A. is an amateur translator. Adrift and burdened by debt following a medical trauma, her nights are spent on the dance floor. There, she encounters N. Among N.’s meagre possessions, A. comes across a book about an unnamed town of disappearing boys. The book, Field Notes, documents a community of mothers who assemble to mourn their missing sons.
When a near-assault stuns A. out of her inertia, she takes off for the city where Field Notes was written in search of its author and the end of the story.

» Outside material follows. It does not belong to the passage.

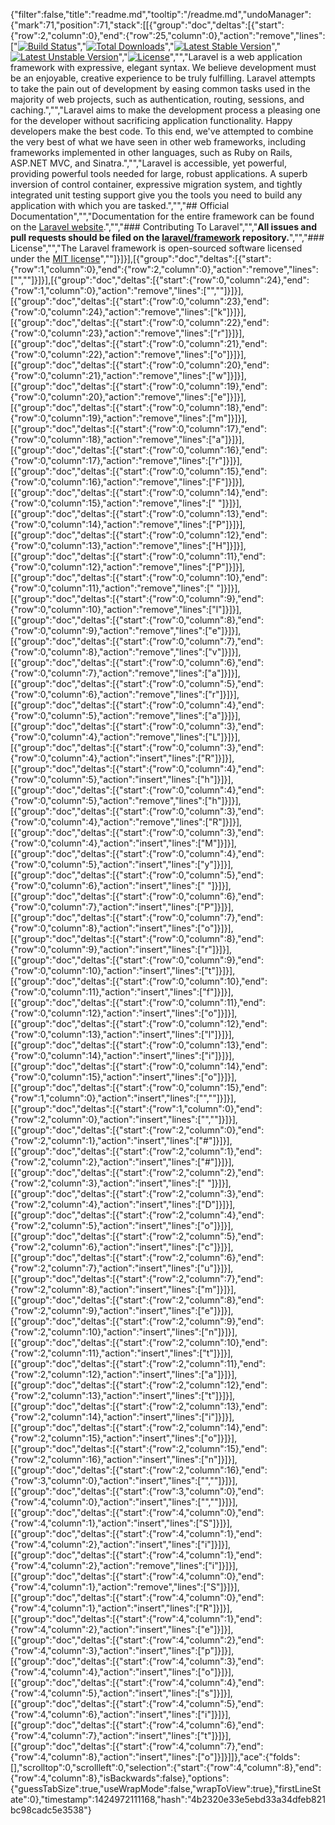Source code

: {"filter":false,"title":"readme.md","tooltip":"/readme.md","undoManager":{"mark":71,"position":71,"stack":[[{"group":"doc","deltas":[{"start":{"row":2,"column":0},"end":{"row":25,"column":0},"action":"remove","lines":["[![Build Status](https://travis-ci.org/laravel/framework.svg)](https://travis-ci.org/laravel/framework)","[![Total Downloads](https://poser.pugx.org/laravel/framework/downloads.svg)](https://packagist.org/packages/laravel/framework)","[![Latest Stable Version](https://poser.pugx.org/laravel/framework/v/stable.svg)](https://packagist.org/packages/laravel/framework)","[![Latest Unstable Version](https://poser.pugx.org/laravel/framework/v/unstable.svg)](https://packagist.org/packages/laravel/framework)","[![License](https://poser.pugx.org/laravel/framework/license.svg)](https://packagist.org/packages/laravel/framework)","","Laravel is a web application framework with expressive, elegant syntax. We believe development must be an enjoyable, creative experience to be truly fulfilling. Laravel attempts to take the pain out of development by easing common tasks used in the majority of web projects, such as authentication, routing, sessions, and caching.","","Laravel aims to make the development process a pleasing one for the developer without sacrificing application functionality. Happy developers make the best code. To this end, we've attempted to combine the very best of what we have seen in other web frameworks, including frameworks implemented in other languages, such as Ruby on Rails, ASP.NET MVC, and Sinatra.","","Laravel is accessible, yet powerful, providing powerful tools needed for large, robust applications. A superb inversion of control container, expressive migration system, and tightly integrated unit testing support give you the tools you need to build any application with which you are tasked.","","## Official Documentation","","Documentation for the entire framework can be found on the [Laravel website](http://laravel.com/docs).","","### Contributing To Laravel","","**All issues and pull requests should be filed on the [laravel/framework](http://github.com/laravel/framework) repository.**","","### License","","The Laravel framework is open-sourced software licensed under the [MIT license](http://opensource.org/licenses/MIT)",""]}]}],[{"group":"doc","deltas":[{"start":{"row":1,"column":0},"end":{"row":2,"column":0},"action":"remove","lines":["",""]}]}],[{"group":"doc","deltas":[{"start":{"row":0,"column":24},"end":{"row":1,"column":0},"action":"remove","lines":["",""]}]}],[{"group":"doc","deltas":[{"start":{"row":0,"column":23},"end":{"row":0,"column":24},"action":"remove","lines":["k"]}]}],[{"group":"doc","deltas":[{"start":{"row":0,"column":22},"end":{"row":0,"column":23},"action":"remove","lines":["r"]}]}],[{"group":"doc","deltas":[{"start":{"row":0,"column":21},"end":{"row":0,"column":22},"action":"remove","lines":["o"]}]}],[{"group":"doc","deltas":[{"start":{"row":0,"column":20},"end":{"row":0,"column":21},"action":"remove","lines":["w"]}]}],[{"group":"doc","deltas":[{"start":{"row":0,"column":19},"end":{"row":0,"column":20},"action":"remove","lines":["e"]}]}],[{"group":"doc","deltas":[{"start":{"row":0,"column":18},"end":{"row":0,"column":19},"action":"remove","lines":["m"]}]}],[{"group":"doc","deltas":[{"start":{"row":0,"column":17},"end":{"row":0,"column":18},"action":"remove","lines":["a"]}]}],[{"group":"doc","deltas":[{"start":{"row":0,"column":16},"end":{"row":0,"column":17},"action":"remove","lines":["r"]}]}],[{"group":"doc","deltas":[{"start":{"row":0,"column":15},"end":{"row":0,"column":16},"action":"remove","lines":["F"]}]}],[{"group":"doc","deltas":[{"start":{"row":0,"column":14},"end":{"row":0,"column":15},"action":"remove","lines":[" "]}]}],[{"group":"doc","deltas":[{"start":{"row":0,"column":13},"end":{"row":0,"column":14},"action":"remove","lines":["P"]}]}],[{"group":"doc","deltas":[{"start":{"row":0,"column":12},"end":{"row":0,"column":13},"action":"remove","lines":["H"]}]}],[{"group":"doc","deltas":[{"start":{"row":0,"column":11},"end":{"row":0,"column":12},"action":"remove","lines":["P"]}]}],[{"group":"doc","deltas":[{"start":{"row":0,"column":10},"end":{"row":0,"column":11},"action":"remove","lines":[" "]}]}],[{"group":"doc","deltas":[{"start":{"row":0,"column":9},"end":{"row":0,"column":10},"action":"remove","lines":["l"]}]}],[{"group":"doc","deltas":[{"start":{"row":0,"column":8},"end":{"row":0,"column":9},"action":"remove","lines":["e"]}]}],[{"group":"doc","deltas":[{"start":{"row":0,"column":7},"end":{"row":0,"column":8},"action":"remove","lines":["v"]}]}],[{"group":"doc","deltas":[{"start":{"row":0,"column":6},"end":{"row":0,"column":7},"action":"remove","lines":["a"]}]}],[{"group":"doc","deltas":[{"start":{"row":0,"column":5},"end":{"row":0,"column":6},"action":"remove","lines":["r"]}]}],[{"group":"doc","deltas":[{"start":{"row":0,"column":4},"end":{"row":0,"column":5},"action":"remove","lines":["a"]}]}],[{"group":"doc","deltas":[{"start":{"row":0,"column":3},"end":{"row":0,"column":4},"action":"remove","lines":["L"]}]}],[{"group":"doc","deltas":[{"start":{"row":0,"column":3},"end":{"row":0,"column":4},"action":"insert","lines":["R"]}]}],[{"group":"doc","deltas":[{"start":{"row":0,"column":4},"end":{"row":0,"column":5},"action":"insert","lines":["h"]}]}],[{"group":"doc","deltas":[{"start":{"row":0,"column":4},"end":{"row":0,"column":5},"action":"remove","lines":["h"]}]}],[{"group":"doc","deltas":[{"start":{"row":0,"column":3},"end":{"row":0,"column":4},"action":"remove","lines":["R"]}]}],[{"group":"doc","deltas":[{"start":{"row":0,"column":3},"end":{"row":0,"column":4},"action":"insert","lines":["M"]}]}],[{"group":"doc","deltas":[{"start":{"row":0,"column":4},"end":{"row":0,"column":5},"action":"insert","lines":["y"]}]}],[{"group":"doc","deltas":[{"start":{"row":0,"column":5},"end":{"row":0,"column":6},"action":"insert","lines":[" "]}]}],[{"group":"doc","deltas":[{"start":{"row":0,"column":6},"end":{"row":0,"column":7},"action":"insert","lines":["P"]}]}],[{"group":"doc","deltas":[{"start":{"row":0,"column":7},"end":{"row":0,"column":8},"action":"insert","lines":["o"]}]}],[{"group":"doc","deltas":[{"start":{"row":0,"column":8},"end":{"row":0,"column":9},"action":"insert","lines":["r"]}]}],[{"group":"doc","deltas":[{"start":{"row":0,"column":9},"end":{"row":0,"column":10},"action":"insert","lines":["t"]}]}],[{"group":"doc","deltas":[{"start":{"row":0,"column":10},"end":{"row":0,"column":11},"action":"insert","lines":["f"]}]}],[{"group":"doc","deltas":[{"start":{"row":0,"column":11},"end":{"row":0,"column":12},"action":"insert","lines":["o"]}]}],[{"group":"doc","deltas":[{"start":{"row":0,"column":12},"end":{"row":0,"column":13},"action":"insert","lines":["l"]}]}],[{"group":"doc","deltas":[{"start":{"row":0,"column":13},"end":{"row":0,"column":14},"action":"insert","lines":["i"]}]}],[{"group":"doc","deltas":[{"start":{"row":0,"column":14},"end":{"row":0,"column":15},"action":"insert","lines":["o"]}]}],[{"group":"doc","deltas":[{"start":{"row":0,"column":15},"end":{"row":1,"column":0},"action":"insert","lines":["",""]}]}],[{"group":"doc","deltas":[{"start":{"row":1,"column":0},"end":{"row":2,"column":0},"action":"insert","lines":["",""]}]}],[{"group":"doc","deltas":[{"start":{"row":2,"column":0},"end":{"row":2,"column":1},"action":"insert","lines":["#"]}]}],[{"group":"doc","deltas":[{"start":{"row":2,"column":1},"end":{"row":2,"column":2},"action":"insert","lines":["#"]}]}],[{"group":"doc","deltas":[{"start":{"row":2,"column":2},"end":{"row":2,"column":3},"action":"insert","lines":[" "]}]}],[{"group":"doc","deltas":[{"start":{"row":2,"column":3},"end":{"row":2,"column":4},"action":"insert","lines":["D"]}]}],[{"group":"doc","deltas":[{"start":{"row":2,"column":4},"end":{"row":2,"column":5},"action":"insert","lines":["o"]}]}],[{"group":"doc","deltas":[{"start":{"row":2,"column":5},"end":{"row":2,"column":6},"action":"insert","lines":["c"]}]}],[{"group":"doc","deltas":[{"start":{"row":2,"column":6},"end":{"row":2,"column":7},"action":"insert","lines":["u"]}]}],[{"group":"doc","deltas":[{"start":{"row":2,"column":7},"end":{"row":2,"column":8},"action":"insert","lines":["m"]}]}],[{"group":"doc","deltas":[{"start":{"row":2,"column":8},"end":{"row":2,"column":9},"action":"insert","lines":["e"]}]}],[{"group":"doc","deltas":[{"start":{"row":2,"column":9},"end":{"row":2,"column":10},"action":"insert","lines":["n"]}]}],[{"group":"doc","deltas":[{"start":{"row":2,"column":10},"end":{"row":2,"column":11},"action":"insert","lines":["t"]}]}],[{"group":"doc","deltas":[{"start":{"row":2,"column":11},"end":{"row":2,"column":12},"action":"insert","lines":["a"]}]}],[{"group":"doc","deltas":[{"start":{"row":2,"column":12},"end":{"row":2,"column":13},"action":"insert","lines":["t"]}]}],[{"group":"doc","deltas":[{"start":{"row":2,"column":13},"end":{"row":2,"column":14},"action":"insert","lines":["i"]}]}],[{"group":"doc","deltas":[{"start":{"row":2,"column":14},"end":{"row":2,"column":15},"action":"insert","lines":["o"]}]}],[{"group":"doc","deltas":[{"start":{"row":2,"column":15},"end":{"row":2,"column":16},"action":"insert","lines":["n"]}]}],[{"group":"doc","deltas":[{"start":{"row":2,"column":16},"end":{"row":3,"column":0},"action":"insert","lines":["",""]}]}],[{"group":"doc","deltas":[{"start":{"row":3,"column":0},"end":{"row":4,"column":0},"action":"insert","lines":["",""]}]}],[{"group":"doc","deltas":[{"start":{"row":4,"column":0},"end":{"row":4,"column":1},"action":"insert","lines":["S"]}]}],[{"group":"doc","deltas":[{"start":{"row":4,"column":1},"end":{"row":4,"column":2},"action":"insert","lines":["i"]}]}],[{"group":"doc","deltas":[{"start":{"row":4,"column":1},"end":{"row":4,"column":2},"action":"remove","lines":["i"]}]}],[{"group":"doc","deltas":[{"start":{"row":4,"column":0},"end":{"row":4,"column":1},"action":"remove","lines":["S"]}]}],[{"group":"doc","deltas":[{"start":{"row":4,"column":0},"end":{"row":4,"column":1},"action":"insert","lines":["R"]}]}],[{"group":"doc","deltas":[{"start":{"row":4,"column":1},"end":{"row":4,"column":2},"action":"insert","lines":["e"]}]}],[{"group":"doc","deltas":[{"start":{"row":4,"column":2},"end":{"row":4,"column":3},"action":"insert","lines":["p"]}]}],[{"group":"doc","deltas":[{"start":{"row":4,"column":3},"end":{"row":4,"column":4},"action":"insert","lines":["o"]}]}],[{"group":"doc","deltas":[{"start":{"row":4,"column":4},"end":{"row":4,"column":5},"action":"insert","lines":["s"]}]}],[{"group":"doc","deltas":[{"start":{"row":4,"column":5},"end":{"row":4,"column":6},"action":"insert","lines":["i"]}]}],[{"group":"doc","deltas":[{"start":{"row":4,"column":6},"end":{"row":4,"column":7},"action":"insert","lines":["t"]}]}],[{"group":"doc","deltas":[{"start":{"row":4,"column":7},"end":{"row":4,"column":8},"action":"insert","lines":["o"]}]}]]},"ace":{"folds":[],"scrolltop":0,"scrollleft":0,"selection":{"start":{"row":4,"column":8},"end":{"row":4,"column":8},"isBackwards":false},"options":{"guessTabSize":true,"useWrapMode":false,"wrapToView":true},"firstLineState":0},"timestamp":1424972111168,"hash":"4b2320e33e5ebd33a34dfeb821bc98cadc5e3538"}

But, A’s digging leads her instead to the traces of a murdered poet, and a legacy that will intersect unexpectedly and pivotally with her own life.
Poignant and profoundly humane, Mass Mothering is a story of the mutuality of grief, the shattering force of a mother’s love, and the aftershocks of violence in a globalised era.
Sarah Bruni
Sarah Bruni is the author of The Night Gwen Stacy Died. A graduate of the MFA programme at Washington University in St. Louis with a master's in Latin American studies from Tulane University, she has taught English and writing classes in New York and St. Louis and volunteered as a writer-in-schools in San Francisco and Montevideo, Uruguay. Her fiction has appeared in Boston Review, and her translations have appeared in The Buenos Aires Review. She lives in Chicago with her family.